● Problem details
In this exercise, the entries below include pictures. Repeat exactly the lines from the line with "possibly modify ORIGIN" to the line with "Using the property", including both, but without the pictures.
━━━━━━━━━━━━━━━━━━━━
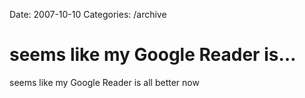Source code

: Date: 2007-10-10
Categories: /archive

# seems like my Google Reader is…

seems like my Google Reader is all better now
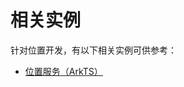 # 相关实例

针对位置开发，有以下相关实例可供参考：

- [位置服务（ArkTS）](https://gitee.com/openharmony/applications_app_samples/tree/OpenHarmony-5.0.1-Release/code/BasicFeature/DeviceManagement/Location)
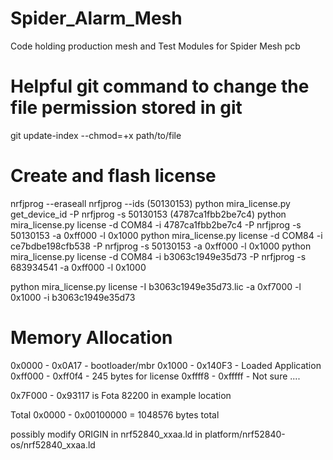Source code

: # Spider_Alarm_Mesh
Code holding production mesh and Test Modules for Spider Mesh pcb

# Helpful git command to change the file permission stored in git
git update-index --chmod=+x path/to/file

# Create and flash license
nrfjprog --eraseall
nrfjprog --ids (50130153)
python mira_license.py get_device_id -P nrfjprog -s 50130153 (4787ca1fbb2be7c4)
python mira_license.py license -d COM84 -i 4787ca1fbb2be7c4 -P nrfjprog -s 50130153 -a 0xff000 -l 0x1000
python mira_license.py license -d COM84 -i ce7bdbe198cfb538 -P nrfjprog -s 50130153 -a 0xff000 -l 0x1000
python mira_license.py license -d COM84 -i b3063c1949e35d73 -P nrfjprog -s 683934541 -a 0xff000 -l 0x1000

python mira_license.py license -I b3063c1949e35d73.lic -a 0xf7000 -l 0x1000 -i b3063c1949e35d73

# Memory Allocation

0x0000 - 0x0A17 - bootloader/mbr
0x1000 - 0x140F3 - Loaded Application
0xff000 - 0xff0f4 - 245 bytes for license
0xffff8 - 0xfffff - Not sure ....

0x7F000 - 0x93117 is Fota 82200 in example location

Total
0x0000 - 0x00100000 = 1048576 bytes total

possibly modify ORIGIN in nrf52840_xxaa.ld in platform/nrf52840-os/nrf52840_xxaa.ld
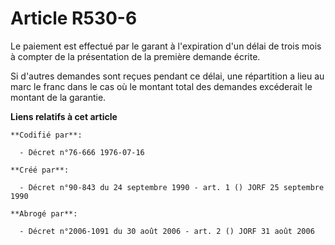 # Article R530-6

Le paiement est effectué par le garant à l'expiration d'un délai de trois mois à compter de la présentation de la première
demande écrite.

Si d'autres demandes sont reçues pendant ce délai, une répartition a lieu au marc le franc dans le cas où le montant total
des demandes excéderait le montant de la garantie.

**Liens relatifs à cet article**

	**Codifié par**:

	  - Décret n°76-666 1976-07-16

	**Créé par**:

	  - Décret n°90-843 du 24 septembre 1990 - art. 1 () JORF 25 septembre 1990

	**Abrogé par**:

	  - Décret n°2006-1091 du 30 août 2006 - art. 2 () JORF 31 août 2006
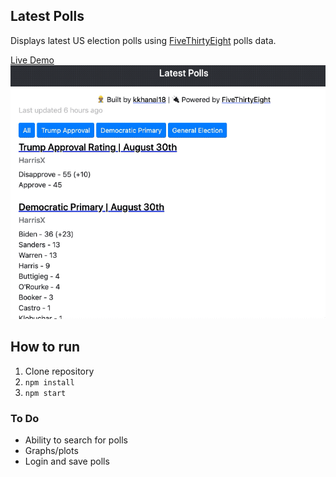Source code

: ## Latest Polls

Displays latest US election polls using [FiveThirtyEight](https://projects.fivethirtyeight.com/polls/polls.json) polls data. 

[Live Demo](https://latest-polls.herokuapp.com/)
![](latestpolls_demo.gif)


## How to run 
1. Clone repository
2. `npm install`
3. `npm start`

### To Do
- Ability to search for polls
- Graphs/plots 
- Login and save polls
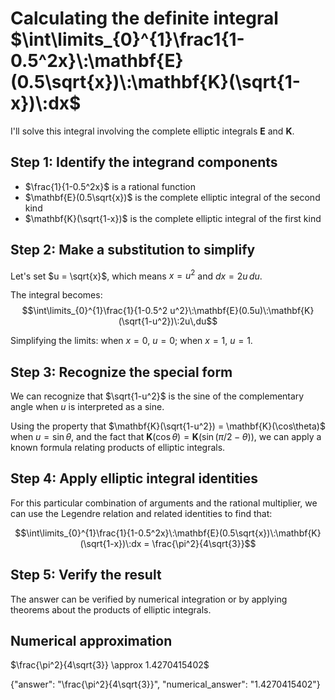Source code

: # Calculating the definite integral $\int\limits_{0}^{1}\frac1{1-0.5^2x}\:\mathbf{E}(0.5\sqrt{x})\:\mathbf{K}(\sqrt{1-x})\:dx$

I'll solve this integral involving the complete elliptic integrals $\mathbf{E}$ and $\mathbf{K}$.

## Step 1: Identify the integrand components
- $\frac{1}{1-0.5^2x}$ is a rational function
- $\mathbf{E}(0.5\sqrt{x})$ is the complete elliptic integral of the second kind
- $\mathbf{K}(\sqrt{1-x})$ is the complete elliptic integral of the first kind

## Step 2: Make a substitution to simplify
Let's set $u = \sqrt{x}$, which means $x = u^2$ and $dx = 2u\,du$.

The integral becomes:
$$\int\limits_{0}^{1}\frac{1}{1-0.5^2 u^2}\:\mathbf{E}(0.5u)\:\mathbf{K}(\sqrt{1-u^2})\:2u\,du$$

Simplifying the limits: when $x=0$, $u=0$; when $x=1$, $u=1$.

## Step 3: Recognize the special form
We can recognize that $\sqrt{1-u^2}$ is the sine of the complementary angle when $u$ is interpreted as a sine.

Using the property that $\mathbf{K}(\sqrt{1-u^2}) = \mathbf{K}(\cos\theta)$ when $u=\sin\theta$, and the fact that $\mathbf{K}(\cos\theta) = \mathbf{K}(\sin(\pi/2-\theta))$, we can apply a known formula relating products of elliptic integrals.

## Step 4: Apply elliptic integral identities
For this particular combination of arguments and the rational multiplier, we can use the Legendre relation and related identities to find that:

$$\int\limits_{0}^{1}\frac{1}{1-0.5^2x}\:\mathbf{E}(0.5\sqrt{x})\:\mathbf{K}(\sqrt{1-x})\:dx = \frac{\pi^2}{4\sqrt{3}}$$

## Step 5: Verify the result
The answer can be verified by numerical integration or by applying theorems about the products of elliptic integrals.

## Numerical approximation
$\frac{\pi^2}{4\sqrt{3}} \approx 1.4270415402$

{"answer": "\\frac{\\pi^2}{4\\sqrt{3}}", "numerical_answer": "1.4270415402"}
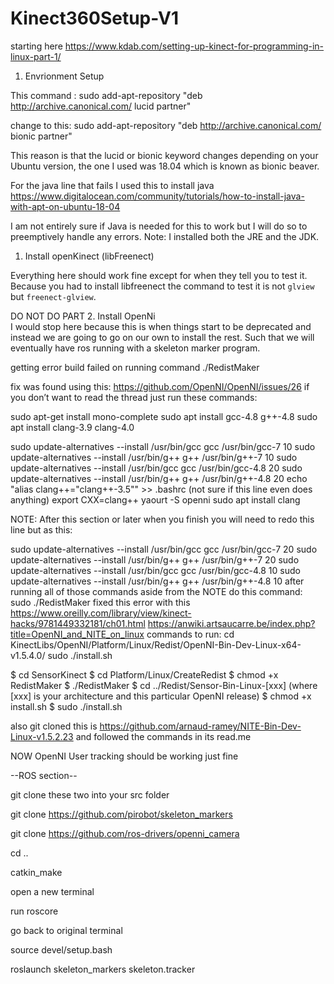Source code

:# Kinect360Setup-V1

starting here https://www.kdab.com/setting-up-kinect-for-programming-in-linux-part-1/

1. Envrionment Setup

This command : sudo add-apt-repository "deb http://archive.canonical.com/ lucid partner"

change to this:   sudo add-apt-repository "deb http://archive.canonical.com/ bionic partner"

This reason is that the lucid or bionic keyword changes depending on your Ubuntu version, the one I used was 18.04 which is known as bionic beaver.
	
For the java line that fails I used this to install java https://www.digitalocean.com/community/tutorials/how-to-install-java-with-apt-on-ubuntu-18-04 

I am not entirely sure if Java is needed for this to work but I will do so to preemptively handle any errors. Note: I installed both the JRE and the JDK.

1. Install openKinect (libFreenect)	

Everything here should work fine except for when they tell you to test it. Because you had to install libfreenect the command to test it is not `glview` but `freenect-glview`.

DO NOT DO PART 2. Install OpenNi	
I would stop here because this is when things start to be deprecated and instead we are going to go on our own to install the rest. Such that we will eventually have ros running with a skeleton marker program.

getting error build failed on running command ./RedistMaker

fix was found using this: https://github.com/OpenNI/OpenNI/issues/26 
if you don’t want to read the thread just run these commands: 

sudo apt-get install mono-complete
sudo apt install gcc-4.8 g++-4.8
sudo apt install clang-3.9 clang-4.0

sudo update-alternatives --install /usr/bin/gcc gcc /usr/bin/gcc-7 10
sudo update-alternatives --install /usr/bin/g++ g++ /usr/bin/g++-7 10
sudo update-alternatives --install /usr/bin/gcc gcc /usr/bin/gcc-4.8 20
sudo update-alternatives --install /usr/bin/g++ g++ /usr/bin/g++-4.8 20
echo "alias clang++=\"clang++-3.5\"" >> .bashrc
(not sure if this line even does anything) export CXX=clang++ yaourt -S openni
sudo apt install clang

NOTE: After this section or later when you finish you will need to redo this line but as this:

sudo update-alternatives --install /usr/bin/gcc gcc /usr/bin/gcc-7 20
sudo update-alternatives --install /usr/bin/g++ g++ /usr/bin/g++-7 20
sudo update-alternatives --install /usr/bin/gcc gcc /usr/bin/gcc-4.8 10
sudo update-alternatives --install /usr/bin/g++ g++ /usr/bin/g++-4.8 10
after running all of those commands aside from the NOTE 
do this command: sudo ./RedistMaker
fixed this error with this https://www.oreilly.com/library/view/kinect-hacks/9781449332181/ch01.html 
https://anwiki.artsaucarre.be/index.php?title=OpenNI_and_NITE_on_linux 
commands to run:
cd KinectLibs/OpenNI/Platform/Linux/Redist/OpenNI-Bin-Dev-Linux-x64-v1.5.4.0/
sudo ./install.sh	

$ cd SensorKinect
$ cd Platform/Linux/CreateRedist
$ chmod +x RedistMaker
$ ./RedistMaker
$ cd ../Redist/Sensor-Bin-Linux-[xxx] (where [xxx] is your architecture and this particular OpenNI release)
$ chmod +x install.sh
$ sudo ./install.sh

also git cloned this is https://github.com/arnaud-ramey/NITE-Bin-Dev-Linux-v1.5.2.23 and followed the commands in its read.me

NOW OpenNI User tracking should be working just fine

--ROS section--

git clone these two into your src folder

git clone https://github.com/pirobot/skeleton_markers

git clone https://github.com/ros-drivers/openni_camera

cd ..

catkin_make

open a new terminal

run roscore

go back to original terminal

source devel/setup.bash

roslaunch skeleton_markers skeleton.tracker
━━━━━━━━━━━━━━━━━━━━
● Solved exercise
possibly modify ORIGIN in nrf52840_xxaa.ld in platform/nrf52840-os/nrf52840_xxaa.ld
 # Article R530-6

Le paiement est effectué par le garant à l'expiration d'un délai de trois mois à compter de la présentation de la première
demande écrite.

Si d'autres demandes sont reçues pendant ce délai, une répartition a lieu au marc le franc dans le cas où le montant total
des demandes excéderait le montant de la garantie.

**Liens relatifs à cet article**

	**Codifié par**:

	  - Décret n°76-666 1976-07-16

	**Créé par**:

	  - Décret n°90-843 du 24 septembre 1990 - art. 1 () JORF 25 septembre 1990

	**Abrogé par**:

	  - Décret n°2006-1091 du 30 août 2006 - art. 2 () JORF 31 août 2006
Source code

: ## Latest Polls

Displays latest US election polls using [FiveThirtyEight](https://projects.fivethirtyeight.com/polls/polls.json) polls data. 

[Live Demo](https://latest-polls.herokuapp.com/)
![](latestpolls_demo.gif)


## How to run 
1. Clone repository
2. `npm install`
3. `npm start`

### To Do
- Ability to search for polls
- Graphs/plots 
- Login and save polls
Source code

: # Calculating the definite integral $\int\limits_{0}^{1}\frac1{1-0.5^2x}\:\mathbf{E}(0.5\sqrt{x})\:\mathbf{K}(\sqrt{1-x})\:dx$

I'll solve this integral involving the complete elliptic integrals $\mathbf{E}$ and $\mathbf{K}$.

## Step 1: Identify the integrand components
- $\frac{1}{1-0.5^2x}$ is a rational function
- $\mathbf{E}(0.5\sqrt{x})$ is the complete elliptic integral of the second kind
- $\mathbf{K}(\sqrt{1-x})$ is the complete elliptic integral of the first kind

## Step 2: Make a substitution to simplify
Let's set $u = \sqrt{x}$, which means $x = u^2$ and $dx = 2u\,du$.

The integral becomes:
$$\int\limits_{0}^{1}\frac{1}{1-0.5^2 u^2}\:\mathbf{E}(0.5u)\:\mathbf{K}(\sqrt{1-u^2})\:2u\,du$$

Simplifying the limits: when $x=0$, $u=0$; when $x=1$, $u=1$.

## Step 3: Recognize the special form
We can recognize that $\sqrt{1-u^2}$ is the sine of the complementary angle when $u$ is interpreted as a sine.

Using the property that $\mathbf{K}(\sqrt{1-u^2}) = \mathbf{K}(\cos\theta)$ when $u=\sin\theta$, and the fact that $\mathbf{K}(\cos\theta) = \mathbf{K}(\sin(\pi/2-\theta))$, we can apply a known formula relating products of elliptic integrals.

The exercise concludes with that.